Exercise directions: Each entry that follows is to be duplicated exactly, without its images.

Task material:
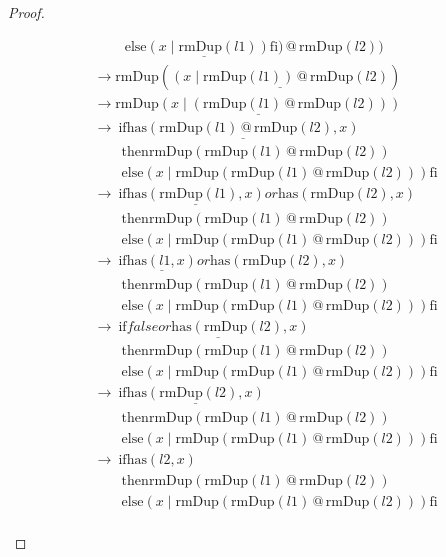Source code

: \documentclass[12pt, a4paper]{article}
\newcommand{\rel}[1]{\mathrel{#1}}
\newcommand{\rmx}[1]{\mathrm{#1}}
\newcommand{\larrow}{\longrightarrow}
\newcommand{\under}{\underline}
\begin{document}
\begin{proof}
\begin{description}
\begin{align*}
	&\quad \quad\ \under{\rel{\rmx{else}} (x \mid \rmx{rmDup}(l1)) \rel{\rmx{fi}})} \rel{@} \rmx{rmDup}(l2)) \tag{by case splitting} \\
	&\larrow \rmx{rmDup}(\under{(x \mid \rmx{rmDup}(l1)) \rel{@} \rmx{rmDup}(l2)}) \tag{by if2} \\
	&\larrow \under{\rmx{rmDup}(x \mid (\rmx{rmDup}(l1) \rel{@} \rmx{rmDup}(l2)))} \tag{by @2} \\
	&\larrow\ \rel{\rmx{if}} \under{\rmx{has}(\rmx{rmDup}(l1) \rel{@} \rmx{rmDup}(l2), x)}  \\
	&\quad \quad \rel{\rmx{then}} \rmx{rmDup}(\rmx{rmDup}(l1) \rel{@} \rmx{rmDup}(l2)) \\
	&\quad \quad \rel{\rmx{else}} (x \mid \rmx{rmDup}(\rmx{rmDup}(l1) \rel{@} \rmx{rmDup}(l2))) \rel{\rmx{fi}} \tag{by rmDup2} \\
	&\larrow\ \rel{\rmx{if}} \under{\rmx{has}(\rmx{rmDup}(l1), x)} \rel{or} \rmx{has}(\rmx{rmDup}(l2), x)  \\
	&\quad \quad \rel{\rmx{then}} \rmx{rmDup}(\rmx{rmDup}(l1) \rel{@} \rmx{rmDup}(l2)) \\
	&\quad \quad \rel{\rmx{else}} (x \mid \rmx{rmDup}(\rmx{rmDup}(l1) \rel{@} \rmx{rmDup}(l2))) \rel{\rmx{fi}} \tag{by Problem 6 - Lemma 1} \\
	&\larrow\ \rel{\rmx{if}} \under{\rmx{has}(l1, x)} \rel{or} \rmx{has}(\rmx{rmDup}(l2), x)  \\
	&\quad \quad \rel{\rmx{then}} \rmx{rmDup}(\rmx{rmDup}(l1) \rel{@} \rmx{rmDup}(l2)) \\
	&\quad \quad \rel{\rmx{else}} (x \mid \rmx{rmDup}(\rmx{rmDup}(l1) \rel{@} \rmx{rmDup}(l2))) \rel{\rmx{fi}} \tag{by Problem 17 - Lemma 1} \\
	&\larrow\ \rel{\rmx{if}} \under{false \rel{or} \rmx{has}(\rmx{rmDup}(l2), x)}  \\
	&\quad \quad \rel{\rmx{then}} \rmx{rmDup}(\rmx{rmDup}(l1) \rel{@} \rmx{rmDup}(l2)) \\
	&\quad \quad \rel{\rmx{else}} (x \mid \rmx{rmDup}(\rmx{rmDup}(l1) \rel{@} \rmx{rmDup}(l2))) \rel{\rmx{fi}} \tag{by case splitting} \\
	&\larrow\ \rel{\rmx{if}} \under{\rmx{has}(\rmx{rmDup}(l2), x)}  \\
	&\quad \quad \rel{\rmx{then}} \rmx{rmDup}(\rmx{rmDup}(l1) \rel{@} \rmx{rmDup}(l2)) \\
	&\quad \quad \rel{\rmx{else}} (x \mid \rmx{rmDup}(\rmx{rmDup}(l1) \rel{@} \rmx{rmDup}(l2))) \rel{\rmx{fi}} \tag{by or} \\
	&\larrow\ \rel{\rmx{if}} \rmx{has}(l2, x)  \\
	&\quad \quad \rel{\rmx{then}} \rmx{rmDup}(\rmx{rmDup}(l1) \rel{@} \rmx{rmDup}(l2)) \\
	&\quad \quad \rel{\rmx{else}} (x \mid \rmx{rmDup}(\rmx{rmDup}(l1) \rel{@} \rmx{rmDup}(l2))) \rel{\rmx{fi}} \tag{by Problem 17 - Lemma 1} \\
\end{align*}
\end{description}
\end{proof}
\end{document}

Answer space:
Source code

: \documentclass[12pt, a4paper]{article}
\newcommand{\rel}[1]{\mathrel{#1}}
\newcommand{\rmx}[1]{\mathrm{#1}}
\newcommand{\larrow}{\longrightarrow}
\newcommand{\under}{\underline}
\begin{document}
\begin{proof}
\begin{description}
\begin{align*}
	&\quad \quad\ \under{\rel{\rmx{else}} (x \mid \rmx{rmDup}(l1)) \rel{\rmx{fi}})} \rel{@} \rmx{rmDup}(l2)) \tag{by case splitting} \\
	&\larrow \rmx{rmDup}(\under{(x \mid \rmx{rmDup}(l1)) \rel{@} \rmx{rmDup}(l2)}) \tag{by if2} \\
	&\larrow \under{\rmx{rmDup}(x \mid (\rmx{rmDup}(l1) \rel{@} \rmx{rmDup}(l2)))} \tag{by @2} \\
	&\larrow\ \rel{\rmx{if}} \under{\rmx{has}(\rmx{rmDup}(l1) \rel{@} \rmx{rmDup}(l2), x)}  \\
	&\quad \quad \rel{\rmx{then}} \rmx{rmDup}(\rmx{rmDup}(l1) \rel{@} \rmx{rmDup}(l2)) \\
	&\quad \quad \rel{\rmx{else}} (x \mid \rmx{rmDup}(\rmx{rmDup}(l1) \rel{@} \rmx{rmDup}(l2))) \rel{\rmx{fi}} \tag{by rmDup2} \\
	&\larrow\ \rel{\rmx{if}} \under{\rmx{has}(\rmx{rmDup}(l1), x)} \rel{or} \rmx{has}(\rmx{rmDup}(l2), x)  \\
	&\quad \quad \rel{\rmx{then}} \rmx{rmDup}(\rmx{rmDup}(l1) \rel{@} \rmx{rmDup}(l2)) \\
	&\quad \quad \rel{\rmx{else}} (x \mid \rmx{rmDup}(\rmx{rmDup}(l1) \rel{@} \rmx{rmDup}(l2))) \rel{\rmx{fi}} \tag{by Problem 6 - Lemma 1} \\
	&\larrow\ \rel{\rmx{if}} \under{\rmx{has}(l1, x)} \rel{or} \rmx{has}(\rmx{rmDup}(l2), x)  \\
	&\quad \quad \rel{\rmx{then}} \rmx{rmDup}(\rmx{rmDup}(l1) \rel{@} \rmx{rmDup}(l2)) \\
	&\quad \quad \rel{\rmx{else}} (x \mid \rmx{rmDup}(\rmx{rmDup}(l1) \rel{@} \rmx{rmDup}(l2))) \rel{\rmx{fi}} \tag{by Problem 17 - Lemma 1} \\
	&\larrow\ \rel{\rmx{if}} \under{false \rel{or} \rmx{has}(\rmx{rmDup}(l2), x)}  \\
	&\quad \quad \rel{\rmx{then}} \rmx{rmDup}(\rmx{rmDup}(l1) \rel{@} \rmx{rmDup}(l2)) \\
	&\quad \quad \rel{\rmx{else}} (x \mid \rmx{rmDup}(\rmx{rmDup}(l1) \rel{@} \rmx{rmDup}(l2))) \rel{\rmx{fi}} \tag{by case splitting} \\
	&\larrow\ \rel{\rmx{if}} \under{\rmx{has}(\rmx{rmDup}(l2), x)}  \\
	&\quad \quad \rel{\rmx{then}} \rmx{rmDup}(\rmx{rmDup}(l1) \rel{@} \rmx{rmDup}(l2)) \\
	&\quad \quad \rel{\rmx{else}} (x \mid \rmx{rmDup}(\rmx{rmDup}(l1) \rel{@} \rmx{rmDup}(l2))) \rel{\rmx{fi}} \tag{by or} \\
	&\larrow\ \rel{\rmx{if}} \rmx{has}(l2, x)  \\
	&\quad \quad \rel{\rmx{then}} \rmx{rmDup}(\rmx{rmDup}(l1) \rel{@} \rmx{rmDup}(l2)) \\
	&\quad \quad \rel{\rmx{else}} (x \mid \rmx{rmDup}(\rmx{rmDup}(l1) \rel{@} \rmx{rmDup}(l2))) \rel{\rmx{fi}} \tag{by Problem 17 - Lemma 1} \\
\end{align*}
\end{description}
\end{proof}
\end{document}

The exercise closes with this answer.